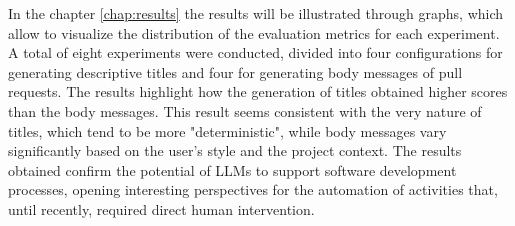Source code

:  In the chapter \ref{chap:results} the results will be illustrated through graphs, which allow to visualize the distribution of the evaluation metrics for each experiment. A total of eight experiments were conducted, divided into four configurations for generating descriptive titles and four for generating body messages of pull requests. The results highlight how the generation of titles obtained higher scores than the body messages. This result seems consistent with the very nature of titles, which tend to be more "deterministic", while body messages vary significantly based on the user's style and the project context. The results obtained confirm the potential of LLMs to support software development processes, opening interesting perspectives for the automation of activities that, until recently, required direct human intervention.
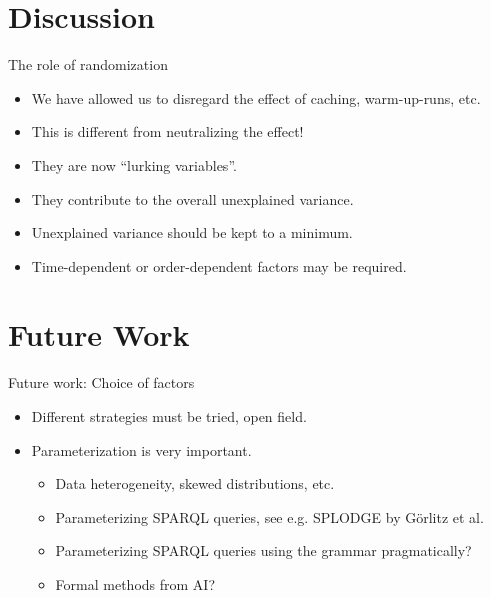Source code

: \documentclass[english,usenames,dvipsnames,aspectratio=169]{beamer}
\begin{document}
\section{Discussion}

\begin{frame}{The role of randomization}
  \begin{itemize}
  \item We have allowed us to disregard the effect of caching,
    warm-up-runs, etc.
  \item This is different from neutralizing the effect!
  \item They are now ``lurking variables''.
  \item They contribute to the overall unexplained variance.
  \item Unexplained variance should be kept to a minimum.
  \item Time-dependent or order-dependent factors may be required.
  \end{itemize}
\end{frame}

\section{Future Work}

\begin{frame}{Future work: Choice of factors}

  \begin{itemize}
  \item Different strategies must be tried, open field.
  \item Parameterization is very important.
    \begin{itemize}
    \item Data heterogeneity, skewed distributions, etc.
    \item Parameterizing SPARQL queries, see e.g. SPLODGE by Görlitz
      et al.
    \item Parameterizing SPARQL queries using the grammar pragmatically?
    \item Formal methods from AI?
    \end{itemize}
  \end{itemize}
  
\end{frame}
\end{document}
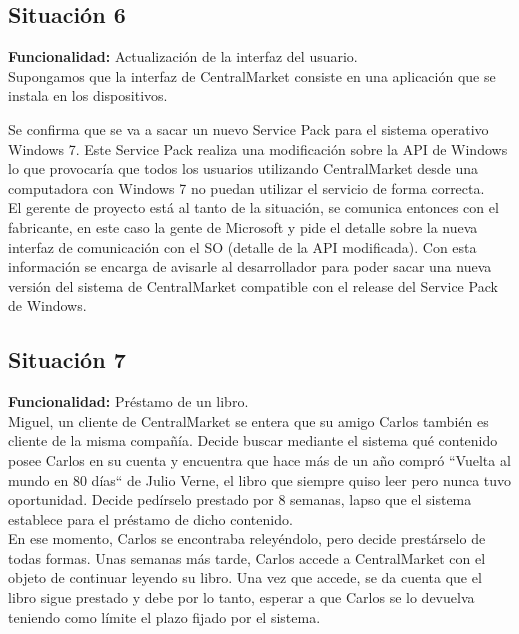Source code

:\documentclass[11pt, a4paper, spanish]{article}
\begin{document}
\subsection{Situaci\'on 6}

	\textbf{Funcionalidad:} Actualizaci\'on de la interfaz del usuario.\\

	Supongamos que la interfaz de CentralMarket consiste en una aplicaci\'on que se instala en los dispositivos.

	Se confirma que se va a sacar un nuevo Service Pack para el sistema operativo Windows 7. Este Service Pack realiza una modificaci\'on sobre la   
   API de Windows lo que provocar\'ia que todos los usuarios utilizando CentralMarket desde una computadora con Windows 7 no puedan utilizar el servicio 
   de forma correcta.\\

       El gerente de proyecto est\'a al tanto de la situaci\'on, se comunica entonces con el fabricante, en este caso la gente de Microsoft y pide el    
   detalle sobre la nueva interfaz de comunicaci\'on con el SO (detalle de la API modificada). Con esta informaci\'on se encarga de avisarle al 
   desarrollador para poder sacar una nueva versi\'on del sistema de CentralMarket compatible con el release del Service Pack de Windows.

\subsection{Situaci\'on 7}

	\textbf{Funcionalidad:} Pr\'estamo de un libro.\\

	Miguel, un cliente de CentralMarket se entera que su amigo Carlos tambi\'en es cliente de la misma compa\~{n}\'ia. Decide buscar mediante el sistema    
   qu\'e contenido posee Carlos en su cuenta y encuentra que hace m\'as de un a\~{n}o compr\'o ``Vuelta al mundo en 80 d\'ias`` de Julio Verne, el libro que siempre quiso leer pero nunca tuvo oportunidad. Decide ped\'irselo prestado por 8 semanas, lapso que el sistema establece para el pr\'estamo de dicho contenido. \\

        En ese momento, Carlos se encontraba reley\'endolo, pero decide prest\'arselo de todas formas. Unas semanas m\'as tarde, Carlos accede a  CentralMarket con el objeto de continuar leyendo su libro. Una vez que accede, se da cuenta que el libro sigue prestado y debe por lo tanto, esperar a que Carlos se lo devuelva teniendo como l\'imite el plazo fijado por el sistema. 
\end{document}
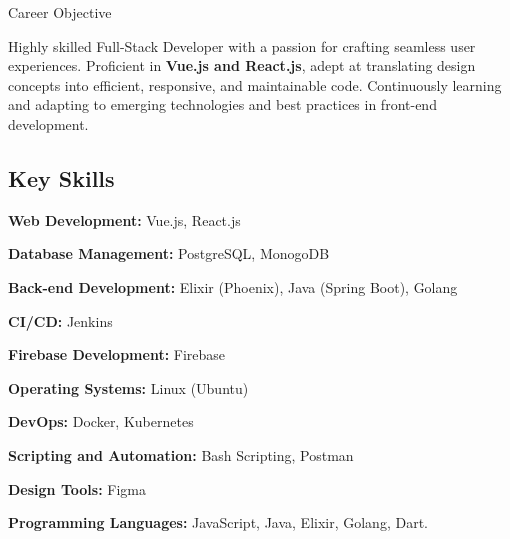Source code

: \documentclass{resume} %
\begin{document}


\begin{rSection}{Career Objective}

    {Highly skilled Full-Stack Developer with a passion for crafting seamless user experiences. Proficient in \textbf{Vue.js and React.js}, adept at translating design concepts into efficient, responsive, and maintainable code. Continuously learning and adapting to emerging technologies and best practices in front-end development.}
    
\subsection*{Key Skills}

 \hspace{5mm} \textbf{Web Development:} Vue.js, React.js

 \hspace{5mm} \textbf{Database Management:} PostgreSQL, MonogoDB

 \hspace{5mm} \textbf{Back-end Development:} Elixir (Phoenix), Java (Spring Boot), Golang

 \hspace{5mm} \textbf{CI/CD:} Jenkins

 \hspace{5mm} \textbf{Firebase Development:} Firebase

 \hspace{5mm} \textbf{Operating Systems:} Linux (Ubuntu)

 \hspace{5mm} \textbf{DevOps:} Docker, Kubernetes

 \hspace{5mm} \textbf{Scripting and Automation:} Bash Scripting, Postman

 \hspace{5mm} \textbf{Design Tools:} Figma

 \hspace{5mm} \textbf{Programming Languages:} JavaScript, Java, Elixir, Golang, Dart.

\end{rSection}
\end{document}
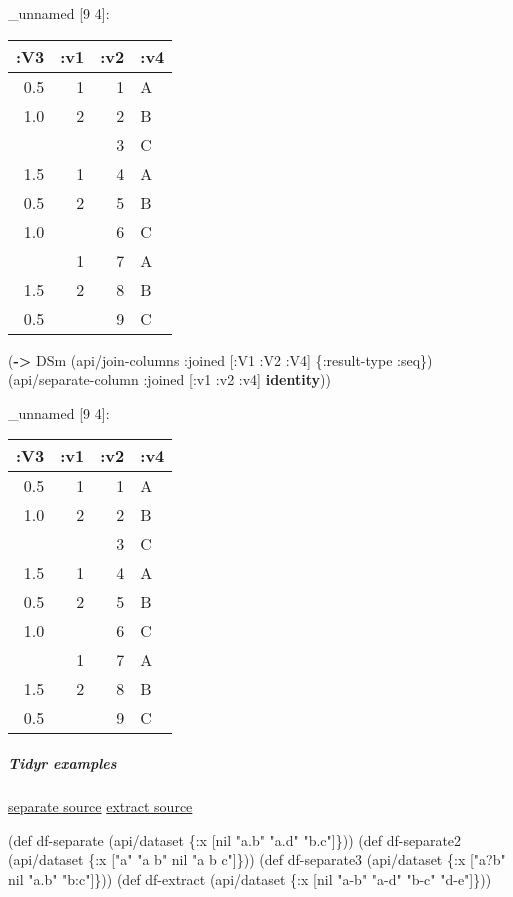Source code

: \documentclass[]{article}
\newenvironment{Shaded}{\begin{snugshade}}{\end{snugshade}}
\newcommand{\KeywordTok}[1]{\textcolor[rgb]{0.13,0.29,0.53}{\textbf{#1}}}
\newcommand{\StringTok}[1]{\textcolor[rgb]{0.31,0.60,0.02}{#1}}
\newcommand{\FunctionTok}[1]{\textcolor[rgb]{0.00,0.00,0.00}{#1}}
\newcommand{\VariableTok}[1]{\textcolor[rgb]{0.00,0.00,0.00}{#1}}
\newcommand{\BuiltInTok}[1]{#1}
\newcommand{\AttributeTok}[1]{\textcolor[rgb]{0.77,0.63,0.00}{#1}}
\newcommand{\NormalTok}[1]{#1}
\let\oldsubparagraph\subparagraph
\renewcommand{\subparagraph}[1]{\oldsubparagraph{#1}\mbox{}}
\begin{document}
\_unnamed {[}9 4{]}:

\begin{longtable}[]{@{}rrrl@{}}
\toprule
:V3 & :v1 & :v2 & :v4\tabularnewline
\midrule
\endhead
0.5 & 1 & 1 & A\tabularnewline
1.0 & 2 & 2 & B\tabularnewline
& & 3 & C\tabularnewline
1.5 & 1 & 4 & A\tabularnewline
0.5 & 2 & 5 & B\tabularnewline
1.0 & & 6 & C\tabularnewline
& 1 & 7 & A\tabularnewline
1.5 & 2 & 8 & B\tabularnewline
0.5 & & 9 & C\tabularnewline
\bottomrule
\end{longtable}

\begin{Shaded}
\begin{Highlighting}[]
\NormalTok{(}\KeywordTok{->}\NormalTok{ DSm}
\NormalTok{    (api/join-columns }\AttributeTok{:joined}\NormalTok{ [}\AttributeTok{:V1} \AttributeTok{:V2} \AttributeTok{:V4}\NormalTok{] \{}\AttributeTok{:result-type} \AttributeTok{:seq}\NormalTok{\})}
\NormalTok{    (api/separate-column }\AttributeTok{:joined}\NormalTok{ [}\AttributeTok{:v1} \AttributeTok{:v2} \AttributeTok{:v4}\NormalTok{] }\KeywordTok{identity}\NormalTok{))}
\end{Highlighting}
\end{Shaded}

\_unnamed {[}9 4{]}:

\begin{longtable}[]{@{}rrrl@{}}
\toprule
:V3 & :v1 & :v2 & :v4\tabularnewline
\midrule
\endhead
0.5 & 1 & 1 & A\tabularnewline
1.0 & 2 & 2 & B\tabularnewline
& & 3 & C\tabularnewline
1.5 & 1 & 4 & A\tabularnewline
0.5 & 2 & 5 & B\tabularnewline
1.0 & & 6 & C\tabularnewline
& 1 & 7 & A\tabularnewline
1.5 & 2 & 8 & B\tabularnewline
0.5 & & 9 & C\tabularnewline
\bottomrule
\end{longtable}

\subparagraph{Tidyr examples}\label{tidyr-examples-1}

\href{https://tidyr.tidyverse.org/reference/separate.html}{separate
source}
\href{https://tidyr.tidyverse.org/reference/extract.html}{extract
source}

\begin{Shaded}
\begin{Highlighting}[]
\NormalTok{(}\BuiltInTok{def}\FunctionTok{ df-separate }\NormalTok{(api/dataset \{}\AttributeTok{:x}\NormalTok{ [}\VariableTok{nil} \StringTok{"a.b"} \StringTok{"a.d"} \StringTok{"b.c"}\NormalTok{]\}))}
\NormalTok{(}\BuiltInTok{def}\FunctionTok{ df-separate2 }\NormalTok{(api/dataset \{}\AttributeTok{:x}\NormalTok{ [}\StringTok{"a"} \StringTok{"a b"} \VariableTok{nil} \StringTok{"a b c"}\NormalTok{]\}))}
\NormalTok{(}\BuiltInTok{def}\FunctionTok{ df-separate3 }\NormalTok{(api/dataset \{}\AttributeTok{:x}\NormalTok{ [}\StringTok{"a?b"} \VariableTok{nil} \StringTok{"a.b"} \StringTok{"b:c"}\NormalTok{]\}))}
\NormalTok{(}\BuiltInTok{def}\FunctionTok{ df-extract }\NormalTok{(api/dataset \{}\AttributeTok{:x}\NormalTok{ [}\VariableTok{nil} \StringTok{"a-b"} \StringTok{"a-d"} \StringTok{"b-c"} \StringTok{"d-e"}\NormalTok{]\}))}
\end{Highlighting}
\end{Shaded}
\end{document}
*-*-*
What you have to do: Where a line in the listing holds the string "hspace", include it in the count, then report the total alone.

Exercise answer: 10